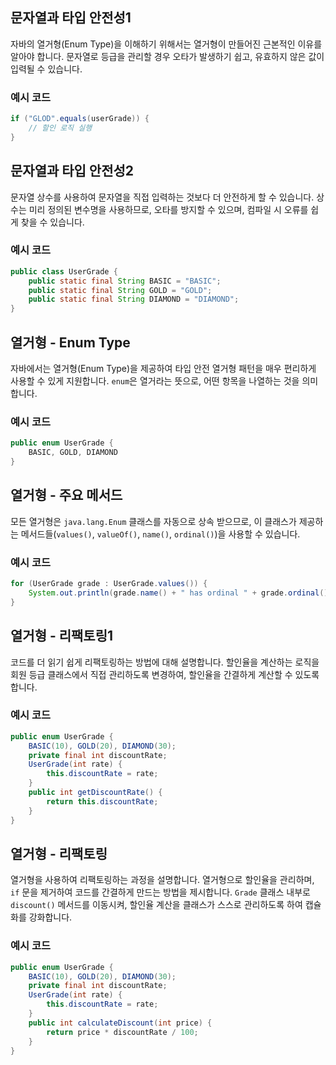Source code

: 

## 문자열과 타입 안전성1
자바의 열거형(Enum Type)을 이해하기 위해서는 열거형이 만들어진 근본적인 이유를 알아야 합니다. 문자열로 등급을 관리할 경우 오타가 발생하기 쉽고, 유효하지 않은 값이 입력될 수 있습니다.

### 예시 코드
```java
if ("GLOD".equals(userGrade)) {
    // 할인 로직 실행
}
```

## 문자열과 타입 안전성2
문자열 상수를 사용하여 문자열을 직접 입력하는 것보다 더 안전하게 할 수 있습니다. 상수는 미리 정의된 변수명을 사용하므로, 오타를 방지할 수 있으며, 컴파일 시 오류를 쉽게 찾을 수 있습니다.

### 예시 코드
```java
public class UserGrade {
    public static final String BASIC = "BASIC";
    public static final String GOLD = "GOLD";
    public static final String DIAMOND = "DIAMOND";
}
```


## 열거형 - Enum Type
자바에서는 열거형(Enum Type)을 제공하여 타입 안전 열거형 패턴을 매우 편리하게 사용할 수 있게 지원합니다. `enum`은 열거라는 뜻으로, 어떤 항목을 나열하는 것을 의미합니다.

### 예시 코드
```java
public enum UserGrade {
    BASIC, GOLD, DIAMOND
}
```

## 열거형 - 주요 메서드
모든 열거형은 `java.lang.Enum` 클래스를 자동으로 상속 받으므로, 이 클래스가 제공하는 메서드들(`values()`, `valueOf()`, `name()`, `ordinal()`)을 사용할 수 있습니다.

### 예시 코드
```java
for (UserGrade grade : UserGrade.values()) {
    System.out.println(grade.name() + " has ordinal " + grade.ordinal());
}
```

## 열거형 - 리팩토링1
코드를 더 읽기 쉽게 리팩토링하는 방법에 대해 설명합니다. 할인율을 계산하는 로직을 회원 등급 클래스에서 직접 관리하도록 변경하여, 할인율을 간결하게 계산할 수 있도록 합니다.

### 예시 코드
```java
public enum UserGrade {
    BASIC(10), GOLD(20), DIAMOND(30);
    private final int discountRate;
    UserGrade(int rate) {
        this.discountRate = rate;
    }
    public int getDiscountRate() {
        return this.discountRate;
    }
}
```

## 열거형 - 리팩토링

열거형을 사용하여 리팩토링하는 과정을 설명합니다. 열거형으로 할인율을 관리하며, `if` 문을 제거하여 코드를 간결하게 만드는 방법을 제시합니다.
`Grade` 클래스 내부로 `discount()` 메서드를 이동시켜, 할인율 계산을 클래스가 스스로 관리하도록 하여 캡슐화를 강화합니다.

### 예시 코드
```java
public enum UserGrade {
    BASIC(10), GOLD(20), DIAMOND(30);
    private final int discountRate;
    UserGrade(int rate) {
        this.discountRate = rate;
    }
    public int calculateDiscount(int price) {
        return price * discountRate / 100;
    }
}
```

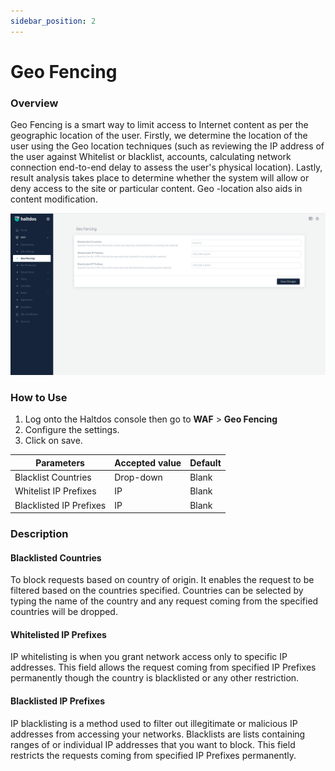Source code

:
 ```yaml
---
sidebar_position: 2
---
```


# Geo Fencing
   
### Overview
Geo Fencing is a smart way to limit access to Internet content as per the geographic location of the user. Firstly, we determine the location of the user using the Geo location techniques (such as reviewing the IP address of the user against Whitelist or blacklist, accounts, calculating network connection end-to-end delay to assess the user's physical location). Lastly, result analysis takes place to determine whether the system will allow or deny access to the site or particular content. Geo -location also aids in content modification.

![Geo Fencing](/img/community-waf/geo_filtering.png)

### How to Use
1. Log onto the Haltdos console then go to **WAF** > **Geo Fencing** 
2. Configure the settings.
3. Click on save.

| Parameters              | Accepted value |  Default |
|-------------------------|----------------|----------|
| Blacklist Countries     | Drop-down      | Blank    |
| Whitelist IP Prefixes   | IP             | Blank    |
| Blacklisted IP Prefixes | IP             | Blank    |

### Description

#### Blacklisted Countries

To block requests based on country of origin. It enables the request to be filtered based on the countries specified. Countries can be selected by typing the name of the country and any request coming from the specified countries will be dropped.
   
#### Whitelisted IP Prefixes
IP whitelisting is when you grant network access only to specific IP addresses. This field allows the request coming from specified IP Prefixes permanently though the country is blacklisted or any other restriction.
   
#### Blacklisted IP Prefixes
IP blacklisting is a method used to filter out illegitimate or malicious IP addresses from accessing your networks. Blacklists are lists containing ranges of or individual IP addresses that you want to block. This field restricts the requests coming from specified IP Prefixes permanently. 

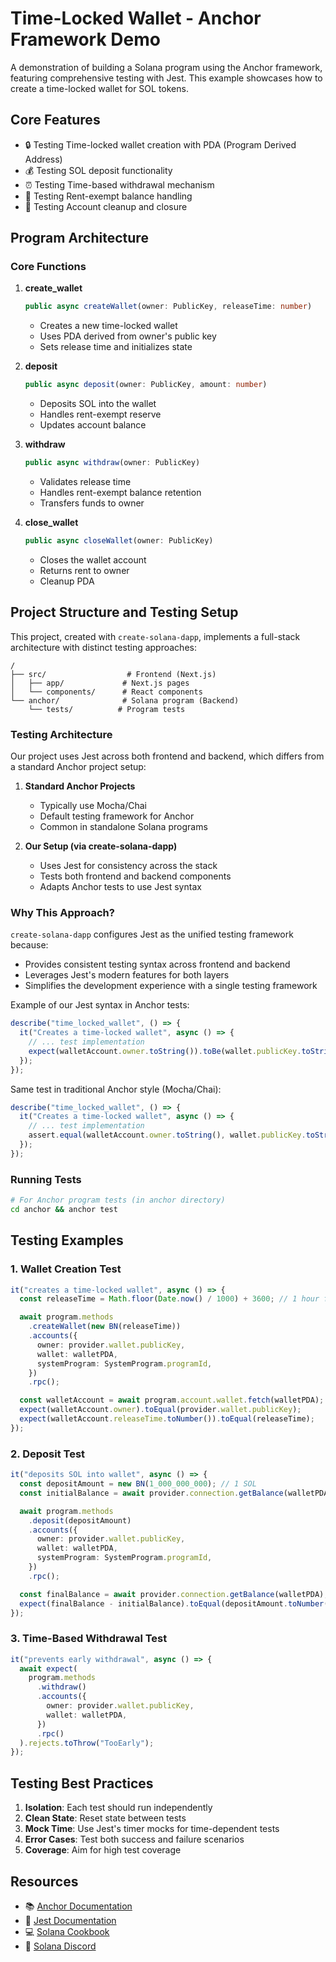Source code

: # Time-Locked Wallet - Anchor Framework Demo

A demonstration of building a Solana program using the Anchor framework, featuring comprehensive testing with Jest. This example showcases how to create a time-locked wallet for SOL tokens.

## Core Features

- 🔒 Testing Time-locked wallet creation with PDA (Program Derived Address)
- 💰 Testing SOL deposit functionality
- ⏰ Testing Time-based withdrawal mechanism
- 🏦 Testing Rent-exempt balance handling
- 🧹 Testing Account cleanup and closure

## Program Architecture

### Core Functions

1. **create_wallet**

   ```typescript
   public async createWallet(owner: PublicKey, releaseTime: number)
   ```

   - Creates a new time-locked wallet
   - Uses PDA derived from owner's public key
   - Sets release time and initializes state

2. **deposit**

   ```typescript
   public async deposit(owner: PublicKey, amount: number)
   ```

   - Deposits SOL into the wallet
   - Handles rent-exempt reserve
   - Updates account balance

3. **withdraw**

   ```typescript
   public async withdraw(owner: PublicKey)
   ```

   - Validates release time
   - Handles rent-exempt balance retention
   - Transfers funds to owner

4. **close_wallet**
   ```typescript
   public async closeWallet(owner: PublicKey)
   ```
   - Closes the wallet account
   - Returns rent to owner
   - Cleanup PDA

## Project Structure and Testing Setup

This project, created with `create-solana-dapp`, implements a full-stack architecture with distinct testing approaches:

```
/
├── src/                  # Frontend (Next.js)
│   ├── app/             # Next.js pages
│   └── components/      # React components
└── anchor/              # Solana program (Backend)
    └── tests/          # Program tests
```

### Testing Architecture

Our project uses Jest across both frontend and backend, which differs from a standard Anchor project setup:

1. **Standard Anchor Projects**

   - Typically use Mocha/Chai
   - Default testing framework for Anchor
   - Common in standalone Solana programs

2. **Our Setup (via create-solana-dapp)**
   - Uses Jest for consistency across the stack
   - Tests both frontend and backend components
   - Adapts Anchor tests to use Jest syntax

### Why This Approach?

`create-solana-dapp` configures Jest as the unified testing framework because:

- Provides consistent testing syntax across frontend and backend
- Leverages Jest's modern features for both layers
- Simplifies the development experience with a single testing framework

Example of our Jest syntax in Anchor tests:

```typescript
describe("time_locked_wallet", () => {
  it("Creates a time-locked wallet", async () => {
    // ... test implementation
    expect(walletAccount.owner.toString()).toBe(wallet.publicKey.toString());
  });
});
```

Same test in traditional Anchor style (Mocha/Chai):

```typescript
describe("time_locked_wallet", () => {
  it("Creates a time-locked wallet", async () => {
    // ... test implementation
    assert.equal(walletAccount.owner.toString(), wallet.publicKey.toString());
  });
});
```

### Running Tests

```bash
# For Anchor program tests (in anchor directory)
cd anchor && anchor test
```

## Testing Examples

### 1. Wallet Creation Test

```typescript
it("creates a time-locked wallet", async () => {
  const releaseTime = Math.floor(Date.now() / 1000) + 3600; // 1 hour from now

  await program.methods
    .createWallet(new BN(releaseTime))
    .accounts({
      owner: provider.wallet.publicKey,
      wallet: walletPDA,
      systemProgram: SystemProgram.programId,
    })
    .rpc();

  const walletAccount = await program.account.wallet.fetch(walletPDA);
  expect(walletAccount.owner).toEqual(provider.wallet.publicKey);
  expect(walletAccount.releaseTime.toNumber()).toEqual(releaseTime);
});
```

### 2. Deposit Test

```typescript
it("deposits SOL into wallet", async () => {
  const depositAmount = new BN(1_000_000_000); // 1 SOL
  const initialBalance = await provider.connection.getBalance(walletPDA);

  await program.methods
    .deposit(depositAmount)
    .accounts({
      owner: provider.wallet.publicKey,
      wallet: walletPDA,
      systemProgram: SystemProgram.programId,
    })
    .rpc();

  const finalBalance = await provider.connection.getBalance(walletPDA);
  expect(finalBalance - initialBalance).toEqual(depositAmount.toNumber());
});
```

### 3. Time-Based Withdrawal Test

```typescript
it("prevents early withdrawal", async () => {
  await expect(
    program.methods
      .withdraw()
      .accounts({
        owner: provider.wallet.publicKey,
        wallet: walletPDA,
      })
      .rpc()
  ).rejects.toThrow("TooEarly");
});
```

## Testing Best Practices

1. **Isolation**: Each test should run independently
2. **Clean State**: Reset state between tests
3. **Mock Time**: Use Jest's timer mocks for time-dependent tests
4. **Error Cases**: Test both success and failure scenarios
5. **Coverage**: Aim for high test coverage

## Resources

- 📚 [Anchor Documentation](https://www.anchor-lang.com/)
- 🧪 [Jest Documentation](https://jestjs.io/)
- 💻 [Solana Cookbook](https://solanacookbook.com)
- 🤝 [Solana Discord](https://discord.com/invite/solana)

ACTIVITY:
Print the lines above from the one with "## 열거형 - 주요 메서드" through the one with "## 열거형 - 리팩토링1", both included, exactly as written and nothing more.

ANSWER AREA:
## 열거형 - 주요 메서드
모든 열거형은 `java.lang.Enum` 클래스를 자동으로 상속 받으므로, 이 클래스가 제공하는 메서드들(`values()`, `valueOf()`, `name()`, `ordinal()`)을 사용할 수 있습니다.

### 예시 코드
```java
for (UserGrade grade : UserGrade.values()) {
    System.out.println(grade.name() + " has ordinal " + grade.ordinal());
}
```

## 열거형 - 리팩토링1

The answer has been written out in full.